The C preprocessor and Macros

We’ve already used the C preprocessor to include header files and write include guards. Here we will take a moment to look more specifically at the C preprocessor, and its directives.

The preprocessor runs on a file and prepares it for the compiler to act on. The preprocessor is (mostly) just a text substitution tool. Preprocessor directives issue commands to the preprocessor, and always start with a # symbol. There are 11 standard preprocessor directives split into a few categories.

Inclusion:

  • #include <somefile> finds somefile and pastes its contents in place of the include statement. When used with quotation marks, #include "somefile" the search path is limited to that specified in the compiler command.

Identifier definition:

  • #define SOMETHING defines the identifier SOMETHING. Additionally, providing a replacement as in #define SOMETHING replacement will overwrite every occurence of SOMETHING in the file with replacement.

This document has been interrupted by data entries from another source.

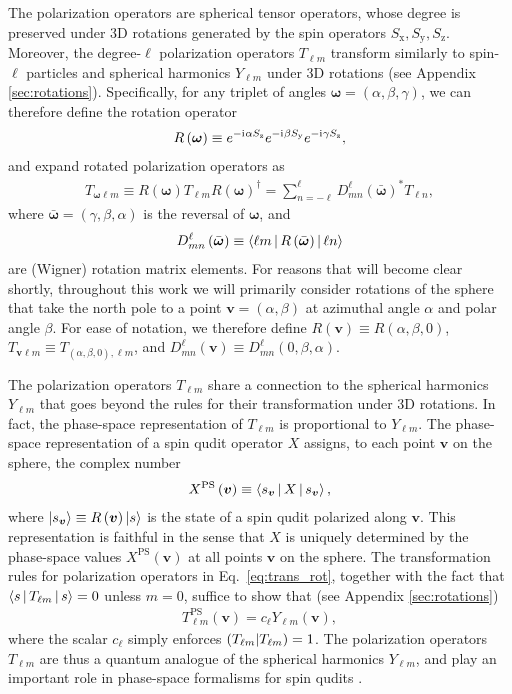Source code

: \documentclass[a4paper,twocolumn,unpublished]{quantumarticle}
\renewcommand{\t}{\text} %
\newcommand{\p}[1]{\left(#1\right)} %
\newcommand{\bk}{\Braket} %
\renewcommand{\i}{\mathrm{i}\mkern1mu} %
\newcommand{\x}{\text{x}}
\newcommand{\y}{\text{y}}
\newcommand{\z}{\text{z}}
\def\obk#1{\mathinner{({#1})}}
\begin{document}
The polarization operators are spherical tensor operators, whose degree is preserved under 3D rotations generated by the spin operators $S_\x,S_\y,S_\z$.
Moreover, the degree-$\ell$ polarization operators $T_{\ell m}$ transform similarly to spin-$\ell$ particles and spherical harmonics $Y_{\ell m}$ under 3D rotations (see Appendix \ref{sec:rotations}).
Specifically, for any triplet of angles $\bm\omega=\p{\alpha,\beta,\gamma}$, we can therefore define the rotation operator
\begin{align}
  R\p{\bm\omega} \equiv e^{-\i\alpha S_\z} e^{-\i\beta S_\y} e^{-\i\gamma S_\z},
\end{align}
and expand rotated polarization operators as
\begin{align}
  T_{\bm\omega\ell m} \equiv
  R\p{\bm\omega} T_{\ell m} R\p{\bm\omega}^\dag
  = \sum_{n=-\ell}^\ell D_{mn}^\ell\p{\bar{\bm\omega}}^* T_{\ell n},
  \label{eq:trans_rot}
\end{align}
where $\bar{\bm\omega}=\p{\gamma,\beta,\alpha}$ is the reversal of $\bm\omega$, and
\begin{align}
  D_{mn}^\ell\p{\bar{\bm\omega}}
  \equiv \bk{\ell m|R\p{\bar{\bm\omega}}|\ell n}
\end{align}
are (Wigner) rotation matrix elements.
For reasons that will become clear shortly, throughout this work we will primarily consider rotations of the sphere that take the north pole to a point $\bm v=\p{\alpha,\beta}$ at azimuthal angle $\alpha$ and polar angle $\beta$.
For ease of notation, we therefore define $R\p{\bm v} \equiv R\p{\alpha,\beta,0}$, $T_{\bm v\ell m} \equiv T_{\p{\alpha,\beta,0},\ell m}$, and $D^\ell_{mn}\p{\bm v} \equiv D^\ell_{mn}\p{0,\beta,\alpha}$.

The polarization operators $T_{\ell m}$ share a connection to the spherical harmonics $Y_{\ell m}$ that goes beyond the rules for their transformation under 3D rotations.
In fact, the phase-space representation of $T_{\ell m}$ is proportional to $Y_{\ell m}$.
The phase-space representation of a spin qudit operator $X$ assigns, to each point $\bm v$ on the sphere, the complex number
\begin{align}
  X^{\t{PS}}\p{\bm v} \equiv \bk{s_{\bm v}|X|s_{\bm v}},
\end{align}
where $\ket{s_{\bm v}}\equiv R\p{\bm v}\ket{s}$ is the state of a spin qudit polarized along $\bm v$.
This representation is faithful in the sense that $X$ is uniquely determined by the phase-space values $X^{\t{PS}}\p{\bm v}$ at all points $\bm v$ on the sphere.
The transformation rules for polarization operators in Eq.~\eqref{eq:trans_rot}, together with the fact that $\bk{s|T_{\ell m}|s}=0$ unless $m=0$, suffice to show that (see Appendix \ref{sec:rotations})
\begin{align}
  T_{\ell m}^{\t{PS}}\p{\bm v} = c_\ell Y_{\ell m}\p{\bm v},
\end{align}
where the scalar $c_\ell$ simply enforces $\obk{T_{\ell m}|T_{\ell m}}=1$.
The polarization operators $T_{\ell m}$ are thus a quantum analogue of the spherical harmonics $Y_{\ell m}$, and play an important role in phase-space formalisms for spin qudits \cite{li2013weylwignermoyal}.
\end{document}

    • We will look at this more below.

  • #undef SOMETHING clears the definition of the identifier SOMETHING.

Conditional statements:

  • #if, #ifdef, and #ifndef all start conditional statements. The latter two evaluate true (respectively false) if the given identifier has been defined. The first can evaluate more general statements.

  • #elif and #else create further conditional blocks if one of the former statements fail.

  • #endif terminates a conditional block, either given by one of the #if, directives above, or by the latest call to #elif or #else.

Other:

  • #error generates a compile time error.

  • #line resets the internal line counter, and optionally the internal representation of the filename (it will not change the name on disk).

  • #pragma issues special commands to the compiler.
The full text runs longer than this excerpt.